__Your assignment__: Start at the top of the records below and copy them exactly to the end.

__Excerpted records__:

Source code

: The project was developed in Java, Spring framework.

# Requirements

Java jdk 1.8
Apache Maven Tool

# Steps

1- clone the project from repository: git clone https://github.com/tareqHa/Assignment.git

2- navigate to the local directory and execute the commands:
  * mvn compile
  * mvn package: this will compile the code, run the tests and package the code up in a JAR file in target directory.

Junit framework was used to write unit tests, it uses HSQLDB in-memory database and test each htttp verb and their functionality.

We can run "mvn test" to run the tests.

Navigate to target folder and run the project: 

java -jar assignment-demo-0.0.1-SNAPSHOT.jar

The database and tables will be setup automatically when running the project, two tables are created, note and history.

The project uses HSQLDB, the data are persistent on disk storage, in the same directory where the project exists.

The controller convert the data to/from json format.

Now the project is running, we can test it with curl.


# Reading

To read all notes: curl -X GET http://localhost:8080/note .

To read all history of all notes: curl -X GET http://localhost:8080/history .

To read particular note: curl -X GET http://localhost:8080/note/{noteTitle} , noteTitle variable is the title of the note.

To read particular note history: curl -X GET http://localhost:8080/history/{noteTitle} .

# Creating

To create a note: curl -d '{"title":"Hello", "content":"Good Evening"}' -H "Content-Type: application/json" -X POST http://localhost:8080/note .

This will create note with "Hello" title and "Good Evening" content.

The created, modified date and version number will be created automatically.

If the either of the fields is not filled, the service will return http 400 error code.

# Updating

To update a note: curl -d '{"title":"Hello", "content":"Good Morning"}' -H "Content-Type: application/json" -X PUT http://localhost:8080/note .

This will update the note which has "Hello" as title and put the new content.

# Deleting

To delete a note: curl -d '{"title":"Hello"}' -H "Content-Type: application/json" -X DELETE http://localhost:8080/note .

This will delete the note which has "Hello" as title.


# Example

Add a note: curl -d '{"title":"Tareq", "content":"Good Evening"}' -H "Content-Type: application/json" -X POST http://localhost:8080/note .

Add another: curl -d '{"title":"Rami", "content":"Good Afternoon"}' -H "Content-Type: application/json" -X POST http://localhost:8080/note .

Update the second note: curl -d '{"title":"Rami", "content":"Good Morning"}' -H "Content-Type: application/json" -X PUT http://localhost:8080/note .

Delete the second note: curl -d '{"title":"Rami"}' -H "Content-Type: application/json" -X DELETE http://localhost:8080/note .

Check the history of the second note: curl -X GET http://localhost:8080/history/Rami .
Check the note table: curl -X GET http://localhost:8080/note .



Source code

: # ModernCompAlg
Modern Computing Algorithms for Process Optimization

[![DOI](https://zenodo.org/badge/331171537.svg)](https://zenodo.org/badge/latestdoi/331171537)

__Result__:
Source code

: The project was developed in Java, Spring framework.

# Requirements

Java jdk 1.8
Apache Maven Tool

# Steps

1- clone the project from repository: git clone https://github.com/tareqHa/Assignment.git

2- navigate to the local directory and execute the commands:
  * mvn compile
  * mvn package: this will compile the code, run the tests and package the code up in a JAR file in target directory.

Junit framework was used to write unit tests, it uses HSQLDB in-memory database and test each htttp verb and their functionality.

We can run "mvn test" to run the tests.

Navigate to target folder and run the project: 

java -jar assignment-demo-0.0.1-SNAPSHOT.jar

The database and tables will be setup automatically when running the project, two tables are created, note and history.

The project uses HSQLDB, the data are persistent on disk storage, in the same directory where the project exists.

The controller convert the data to/from json format.

Now the project is running, we can test it with curl.


# Reading

To read all notes: curl -X GET http://localhost:8080/note .

To read all history of all notes: curl -X GET http://localhost:8080/history .

To read particular note: curl -X GET http://localhost:8080/note/{noteTitle} , noteTitle variable is the title of the note.

To read particular note history: curl -X GET http://localhost:8080/history/{noteTitle} .

# Creating

To create a note: curl -d '{"title":"Hello", "content":"Good Evening"}' -H "Content-Type: application/json" -X POST http://localhost:8080/note .

This will create note with "Hello" title and "Good Evening" content.

The created, modified date and version number will be created automatically.

If the either of the fields is not filled, the service will return http 400 error code.

# Updating

To update a note: curl -d '{"title":"Hello", "content":"Good Morning"}' -H "Content-Type: application/json" -X PUT http://localhost:8080/note .

This will update the note which has "Hello" as title and put the new content.

# Deleting

To delete a note: curl -d '{"title":"Hello"}' -H "Content-Type: application/json" -X DELETE http://localhost:8080/note .

This will delete the note which has "Hello" as title.


# Example

Add a note: curl -d '{"title":"Tareq", "content":"Good Evening"}' -H "Content-Type: application/json" -X POST http://localhost:8080/note .

Add another: curl -d '{"title":"Rami", "content":"Good Afternoon"}' -H "Content-Type: application/json" -X POST http://localhost:8080/note .

Update the second note: curl -d '{"title":"Rami", "content":"Good Morning"}' -H "Content-Type: application/json" -X PUT http://localhost:8080/note .

Delete the second note: curl -d '{"title":"Rami"}' -H "Content-Type: application/json" -X DELETE http://localhost:8080/note .

Check the history of the second note: curl -X GET http://localhost:8080/history/Rami .
Check the note table: curl -X GET http://localhost:8080/note .



Source code

: # ModernCompAlg
Modern Computing Algorithms for Process Optimization

[![DOI](https://zenodo.org/badge/331171537.svg)](https://zenodo.org/badge/latestdoi/331171537)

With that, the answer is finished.